WASHINGTON (AP) -- Jim Hall, who has overseen investigations into the TWA Flight 800 and John F. Kennedy Jr. plane crashes during his six-year tenure as head of the National Transportation Safety Board, is resigning Jan. 18, his office said Monday.
Hall informed President Clinton that he would leave, although he has two years left in his term as a member of the board. His term as chairman has expired, however, and he has served as acting chairman.
Hall plans to preside at the groundbreaking for a new NTSB training academy and then depart the office in northern Virginia.
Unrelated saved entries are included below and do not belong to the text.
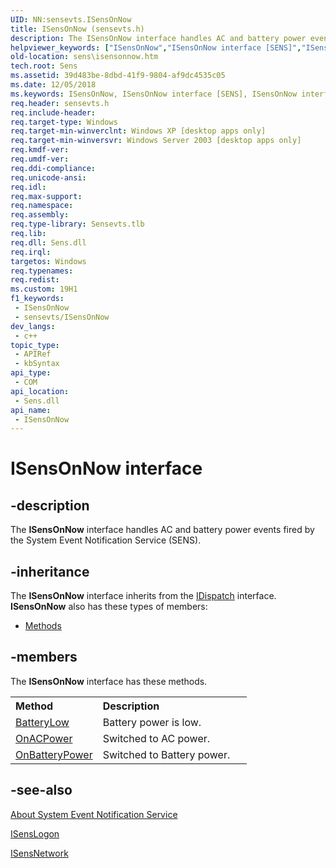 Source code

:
 ```yaml
---
UID: NN:sensevts.ISensOnNow
title: ISensOnNow (sensevts.h)
description: The ISensOnNow interface handles AC and battery power events fired by the System Event Notification Service (SENS).
helpviewer_keywords: ["ISensOnNow","ISensOnNow interface [SENS]","ISensOnNow interface [SENS]","described","_zaw_isensonnow","sens.isensonnow","sensevts/ISensOnNow","syncmgr.isensonnow"]
old-location: sens\isensonnow.htm
tech.root: Sens
ms.assetid: 39d483be-8dbd-41f9-9804-af9dc4535c05
ms.date: 12/05/2018
ms.keywords: ISensOnNow, ISensOnNow interface [SENS], ISensOnNow interface [SENS],described, _zaw_isensonnow, sens.isensonnow, sensevts/ISensOnNow, syncmgr.isensonnow
req.header: sensevts.h
req.include-header: 
req.target-type: Windows
req.target-min-winverclnt: Windows XP [desktop apps only]
req.target-min-winversvr: Windows Server 2003 [desktop apps only]
req.kmdf-ver: 
req.umdf-ver: 
req.ddi-compliance: 
req.unicode-ansi: 
req.idl: 
req.max-support: 
req.namespace: 
req.assembly: 
req.type-library: Sensevts.tlb
req.lib: 
req.dll: Sens.dll
req.irql: 
targetos: Windows
req.typenames: 
req.redist: 
ms.custom: 19H1
f1_keywords:
 - ISensOnNow
 - sensevts/ISensOnNow
dev_langs:
 - c++
topic_type:
 - APIRef
 - kbSyntax
api_type:
 - COM
api_location:
 - Sens.dll
api_name:
 - ISensOnNow
---
```


# ISensOnNow interface


## -description

The 
<b>ISensOnNow</b> interface handles AC and battery power events fired by the System Event Notification Service (SENS).

## -inheritance

The <b xmlns:loc="http://microsoft.com/wdcml/l10n">ISensOnNow</b> interface inherits from the <a href="/previous-versions/windows/desktop/api/oaidl/nn-oaidl-idispatch">IDispatch</a> interface. <b>ISensOnNow</b> also has these types of members:
<ul>
<li><a href="https://docs.microsoft.com/">Methods</a></li>
</ul>

## -members

The <b>ISensOnNow</b> interface has these methods.
<table class="members" id="memberListMethods">
<tr>
<th align="left" width="37%">Method</th>
<th align="left" width="63%">Description</th>
</tr>
<tr data="declared;">
<td align="left" width="37%">
<a href="/windows/desktop/api/sensevts/nf-sensevts-isensonnow-batterylow">BatteryLow</a>
</td>
<td align="left" width="63%">
Battery power is low.

</td>
</tr>
<tr data="declared;">
<td align="left" width="37%">
<a href="/windows/desktop/api/sensevts/nf-sensevts-isensonnow-onacpower">OnACPower</a>
</td>
<td align="left" width="63%">
Switched to AC power.

</td>
</tr>
<tr data="declared;">
<td align="left" width="37%">
<a href="/windows/desktop/api/sensevts/nf-sensevts-isensonnow-onbatterypower">OnBatteryPower</a>
</td>
<td align="left" width="63%">
Switched to Battery power.

</td>
</tr>
</table>

## -see-also

<a href="/windows/desktop/Sens/about-system-event-notification-service">About System Event Notification Service</a>



<a href="/windows/desktop/api/sensevts/nn-sensevts-isenslogon">ISensLogon</a>



<a href="/windows/desktop/api/sensevts/nn-sensevts-isensnetwork">ISensNetwork</a> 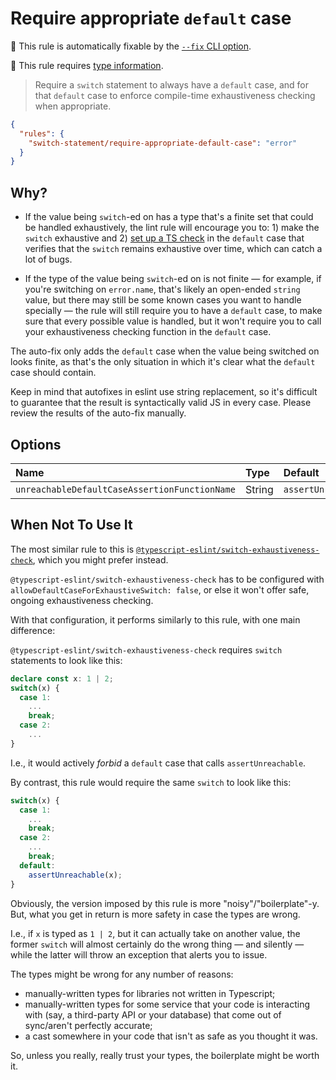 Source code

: # Require appropriate `default` case

🔧 This rule is automatically fixable by the [`--fix` CLI option](https://eslint.org/docs/latest/user-guide/command-line-interface#--fix).

💭 This rule requires [type information](https://typescript-eslint.io/linting/typed-linting).

<!-- end auto-generated rule header -->

> Require a `switch` statement to always have a `default` case, and for that `default` case to enforce compile-time exhaustiveness checking when appropriate.

```json
{
  "rules": {
    "switch-statement/require-appropriate-default-case": "error"
  }
}
```

## Why?

- If the value being `switch`-ed on has a type that's a finite set that could be handled exhaustively, the lint rule will encourage you to: 1) make the `switch` exhaustive and 2) [set up a TS check](https://stackoverflow.com/a/39419171) in the `default` case that verifies that the `switch` remains exhaustive over time, which can catch a lot of bugs.

- If the type of the value being `switch`-ed on is not finite — for example, if you're switching on `error.name`, that's likely an open-ended `string` value, but there may still be some known cases you want to handle specially — the rule will still require you to have a `default` case, to make sure that every possible value is handled, but it won't require you to call your exhaustiveness checking function in the `default` case.

The auto-fix only adds the `default` case when the value being switched on looks finite, as that's the only situation in which it's clear what the `default` case should contain.

Keep in mind that autofixes in eslint use string replacement, so it's difficult to guarantee that the result is syntactically valid JS in every case. Please review the results of the auto-fix manually.

## Options

<!-- begin auto-generated rule options list -->

| Name                                          | Type   | Default             |
| :-------------------------------------------- | :----- | :------------------ |
| `unreachableDefaultCaseAssertionFunctionName` | String | `assertUnreachable` |

<!-- end auto-generated rule options list -->

## When Not To Use It

The most similar rule to this is [`@typescript-eslint/switch-exhaustiveness-check`](https://typescript-eslint.io/rules/switch-exhaustiveness-check/), which you might prefer instead.

`@typescript-eslint/switch-exhaustiveness-check` has to be configured with `allowDefaultCaseForExhaustiveSwitch: false`, or else it won't offer safe, ongoing exhaustiveness checking.

With that configuration, it performs similarly to this rule, with one main difference:

`@typescript-eslint/switch-exhaustiveness-check` requires `switch` statements to look like this:

```ts
declare const x: 1 | 2;
switch(x) {
  case 1:
    ...
    break;
  case 2:
    ...
}
```

I.e., it would actively _forbid_ a `default` case that calls `assertUnreachable`.

By contrast, this rule would require the same `switch` to look like this:

```ts
switch(x) {
  case 1:
    ...
    break;
  case 2:
    ...
    break;
  default:
    assertUnreachable(x);
}
```

Obviously, the version imposed by this rule is more "noisy"/"boilerplate"-y. But, what you get in return is more safety in case the types are wrong.

I.e., if `x` is typed as `1 | 2`, but it can actually take on another value, the former `switch` will almost certainly do the wrong thing — and silently — while the latter will throw an exception that alerts you to issue.

The types might be wrong for any number of reasons:

- manually-written types for libraries not written in Typescript;
- manually-written types for some service that your code is interacting with (say, a third-party API or your database) that come out of sync/aren't perfectly accurate;
- a cast somewhere in your code that isn't as safe as you thought it was.

So, unless you really, really trust your types, the boilerplate might be worth it.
The Washington Post reported that President Clinton was considering naming board member Carol Carmody as vice chairman, and she would then become acting chairman when Hall departs. Carmody is a Democrat and President-elect Bush could name his own chairman after taking office.
Hall was an aide to Bush's presidential rival, Democrat Al Gore, while Gore was a senator from Tennessee. He was named to the board after Gore became vice president. He also has served as counsel to the Senate subcommittee on intergovernmental relations.
He used the position to bring attention to issues including aging wiring in airplanes, protecting child passengers and pipeline safety.
Hall directed investigations into the 1996 TWA crash off Long Island, N.Y., that killed 230 people, and the safety of Boeing 737 rudders, an issue that arose from the 1994 crash of USAir Flight 427 near Pittsburgh, in which 132 people died.
In the Flight 427 probe, the board ruled that the crash probably resulted from a rudder defect that also was implicated in the earlier crash of a United 737 near Colorado Springs.